▶ INSTRUCTIONS TO FOLLOW:
Below are records. Find each line in them that holds the word "Applications" and copy it.

▶ RECORDS TO USE:
* * * * * * * * *
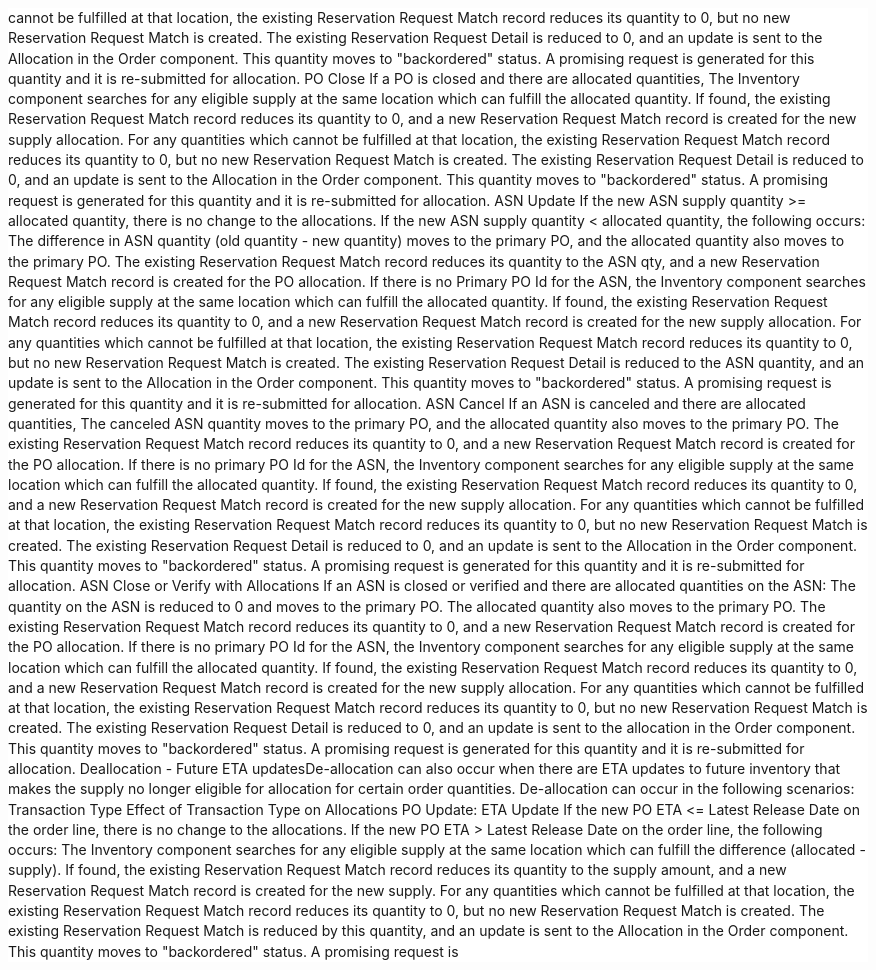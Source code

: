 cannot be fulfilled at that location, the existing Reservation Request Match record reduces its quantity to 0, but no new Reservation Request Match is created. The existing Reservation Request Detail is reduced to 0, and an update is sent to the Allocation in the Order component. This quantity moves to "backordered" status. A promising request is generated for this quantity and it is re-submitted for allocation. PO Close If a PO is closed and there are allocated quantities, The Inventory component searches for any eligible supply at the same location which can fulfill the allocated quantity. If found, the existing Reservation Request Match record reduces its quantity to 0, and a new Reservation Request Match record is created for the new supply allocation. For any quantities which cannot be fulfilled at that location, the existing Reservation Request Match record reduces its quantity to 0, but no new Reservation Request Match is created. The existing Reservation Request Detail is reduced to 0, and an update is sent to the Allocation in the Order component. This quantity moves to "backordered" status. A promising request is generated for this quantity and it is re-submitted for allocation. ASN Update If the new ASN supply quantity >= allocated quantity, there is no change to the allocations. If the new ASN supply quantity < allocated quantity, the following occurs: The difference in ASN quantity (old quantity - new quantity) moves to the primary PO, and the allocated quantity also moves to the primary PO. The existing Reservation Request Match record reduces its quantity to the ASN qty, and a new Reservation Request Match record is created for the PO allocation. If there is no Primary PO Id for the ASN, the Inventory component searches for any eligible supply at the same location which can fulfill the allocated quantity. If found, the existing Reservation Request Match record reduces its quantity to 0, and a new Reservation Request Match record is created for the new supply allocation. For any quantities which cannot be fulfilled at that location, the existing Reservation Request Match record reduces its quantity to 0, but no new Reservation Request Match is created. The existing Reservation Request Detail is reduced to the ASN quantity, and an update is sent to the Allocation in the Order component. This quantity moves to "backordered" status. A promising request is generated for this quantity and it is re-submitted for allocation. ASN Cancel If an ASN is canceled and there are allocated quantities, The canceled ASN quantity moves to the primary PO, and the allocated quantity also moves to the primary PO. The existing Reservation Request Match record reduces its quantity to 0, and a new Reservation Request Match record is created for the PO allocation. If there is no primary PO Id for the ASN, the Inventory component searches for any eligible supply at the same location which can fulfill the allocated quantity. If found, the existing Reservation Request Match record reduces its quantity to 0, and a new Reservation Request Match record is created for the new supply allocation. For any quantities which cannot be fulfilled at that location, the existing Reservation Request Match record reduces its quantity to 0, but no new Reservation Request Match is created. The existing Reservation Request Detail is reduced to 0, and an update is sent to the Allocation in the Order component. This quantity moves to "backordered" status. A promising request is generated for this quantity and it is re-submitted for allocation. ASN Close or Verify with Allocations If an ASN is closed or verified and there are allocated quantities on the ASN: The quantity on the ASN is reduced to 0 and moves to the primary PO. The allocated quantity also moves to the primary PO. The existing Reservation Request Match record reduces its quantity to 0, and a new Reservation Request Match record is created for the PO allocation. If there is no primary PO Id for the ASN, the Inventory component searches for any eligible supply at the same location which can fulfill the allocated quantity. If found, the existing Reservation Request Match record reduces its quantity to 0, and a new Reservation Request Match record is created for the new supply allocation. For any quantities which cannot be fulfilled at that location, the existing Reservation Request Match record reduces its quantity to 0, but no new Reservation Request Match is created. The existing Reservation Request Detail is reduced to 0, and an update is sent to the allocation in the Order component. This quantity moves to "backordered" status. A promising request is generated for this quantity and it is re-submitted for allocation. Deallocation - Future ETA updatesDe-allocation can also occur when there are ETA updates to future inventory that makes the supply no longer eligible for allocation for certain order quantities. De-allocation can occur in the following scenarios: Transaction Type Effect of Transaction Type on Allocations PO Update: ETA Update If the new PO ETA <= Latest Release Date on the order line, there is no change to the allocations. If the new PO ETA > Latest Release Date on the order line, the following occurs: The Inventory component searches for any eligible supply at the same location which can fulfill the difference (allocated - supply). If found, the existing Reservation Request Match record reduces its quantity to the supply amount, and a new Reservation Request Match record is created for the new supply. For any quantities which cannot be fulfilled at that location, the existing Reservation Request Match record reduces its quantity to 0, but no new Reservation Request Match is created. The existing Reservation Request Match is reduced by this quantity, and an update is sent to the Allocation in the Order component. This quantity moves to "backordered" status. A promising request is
* * * * * * * * *
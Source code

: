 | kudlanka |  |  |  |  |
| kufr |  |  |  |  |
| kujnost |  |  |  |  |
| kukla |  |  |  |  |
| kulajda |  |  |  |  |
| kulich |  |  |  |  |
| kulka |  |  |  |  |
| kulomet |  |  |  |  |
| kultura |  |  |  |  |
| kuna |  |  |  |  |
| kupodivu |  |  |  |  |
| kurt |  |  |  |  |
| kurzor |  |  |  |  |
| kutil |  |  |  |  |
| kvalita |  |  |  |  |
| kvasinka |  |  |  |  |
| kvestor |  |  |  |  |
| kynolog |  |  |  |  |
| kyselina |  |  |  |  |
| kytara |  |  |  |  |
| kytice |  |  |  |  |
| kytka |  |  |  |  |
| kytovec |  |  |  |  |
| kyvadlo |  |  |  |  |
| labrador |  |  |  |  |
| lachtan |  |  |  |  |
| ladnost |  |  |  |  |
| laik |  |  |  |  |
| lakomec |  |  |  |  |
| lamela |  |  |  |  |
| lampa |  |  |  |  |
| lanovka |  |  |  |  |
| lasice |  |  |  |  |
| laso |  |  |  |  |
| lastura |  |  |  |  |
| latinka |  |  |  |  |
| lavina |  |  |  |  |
* * * * * * * * *
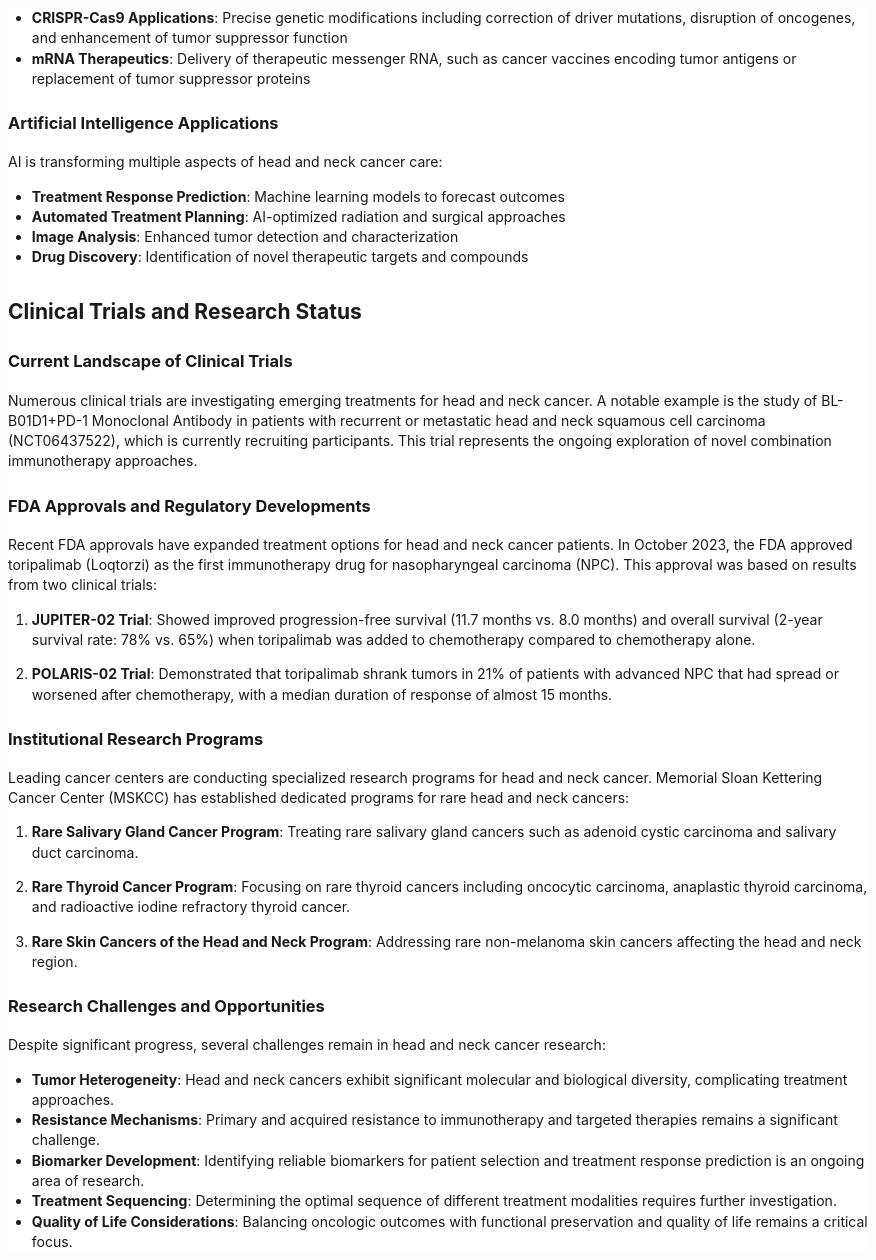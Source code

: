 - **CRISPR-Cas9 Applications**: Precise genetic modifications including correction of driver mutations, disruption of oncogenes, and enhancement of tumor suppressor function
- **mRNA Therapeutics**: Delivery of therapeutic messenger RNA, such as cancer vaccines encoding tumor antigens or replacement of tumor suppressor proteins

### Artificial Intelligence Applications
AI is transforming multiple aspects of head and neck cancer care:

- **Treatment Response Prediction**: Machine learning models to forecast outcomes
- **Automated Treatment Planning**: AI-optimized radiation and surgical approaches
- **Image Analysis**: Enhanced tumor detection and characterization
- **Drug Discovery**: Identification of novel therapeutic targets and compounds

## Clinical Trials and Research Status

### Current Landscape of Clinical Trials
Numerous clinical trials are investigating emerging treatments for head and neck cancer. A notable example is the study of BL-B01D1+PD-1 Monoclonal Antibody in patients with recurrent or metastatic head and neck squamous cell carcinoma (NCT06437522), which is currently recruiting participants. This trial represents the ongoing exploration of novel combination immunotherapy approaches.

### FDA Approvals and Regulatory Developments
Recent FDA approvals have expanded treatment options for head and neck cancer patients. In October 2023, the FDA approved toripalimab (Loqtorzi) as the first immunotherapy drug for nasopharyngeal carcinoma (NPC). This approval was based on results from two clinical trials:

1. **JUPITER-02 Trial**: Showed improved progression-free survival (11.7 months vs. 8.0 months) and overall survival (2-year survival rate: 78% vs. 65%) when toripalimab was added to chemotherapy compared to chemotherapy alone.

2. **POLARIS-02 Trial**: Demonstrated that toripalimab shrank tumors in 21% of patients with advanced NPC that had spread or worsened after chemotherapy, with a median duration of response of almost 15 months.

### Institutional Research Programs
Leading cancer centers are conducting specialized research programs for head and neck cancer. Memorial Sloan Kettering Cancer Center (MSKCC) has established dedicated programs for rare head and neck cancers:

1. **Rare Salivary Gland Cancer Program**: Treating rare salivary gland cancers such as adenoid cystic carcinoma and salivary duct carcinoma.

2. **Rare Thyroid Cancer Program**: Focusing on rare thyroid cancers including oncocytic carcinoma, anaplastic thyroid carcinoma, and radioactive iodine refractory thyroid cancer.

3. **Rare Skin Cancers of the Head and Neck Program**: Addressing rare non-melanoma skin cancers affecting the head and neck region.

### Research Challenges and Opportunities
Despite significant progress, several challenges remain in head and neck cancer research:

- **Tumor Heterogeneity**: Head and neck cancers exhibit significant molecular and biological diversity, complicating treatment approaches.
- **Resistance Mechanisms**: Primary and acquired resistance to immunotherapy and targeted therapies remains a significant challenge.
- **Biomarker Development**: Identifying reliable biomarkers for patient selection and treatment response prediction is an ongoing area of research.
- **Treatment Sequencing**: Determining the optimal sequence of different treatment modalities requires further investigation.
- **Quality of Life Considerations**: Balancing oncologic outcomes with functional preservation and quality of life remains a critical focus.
* * * * * * * * *
▶ ANSWER TO THIS EXERCISE:
: - **CRISPR-Cas9 Applications**: Precise genetic modifications including correction of driver mutations, disruption of oncogenes, and enhancement of tumor suppressor function
### Artificial Intelligence Applications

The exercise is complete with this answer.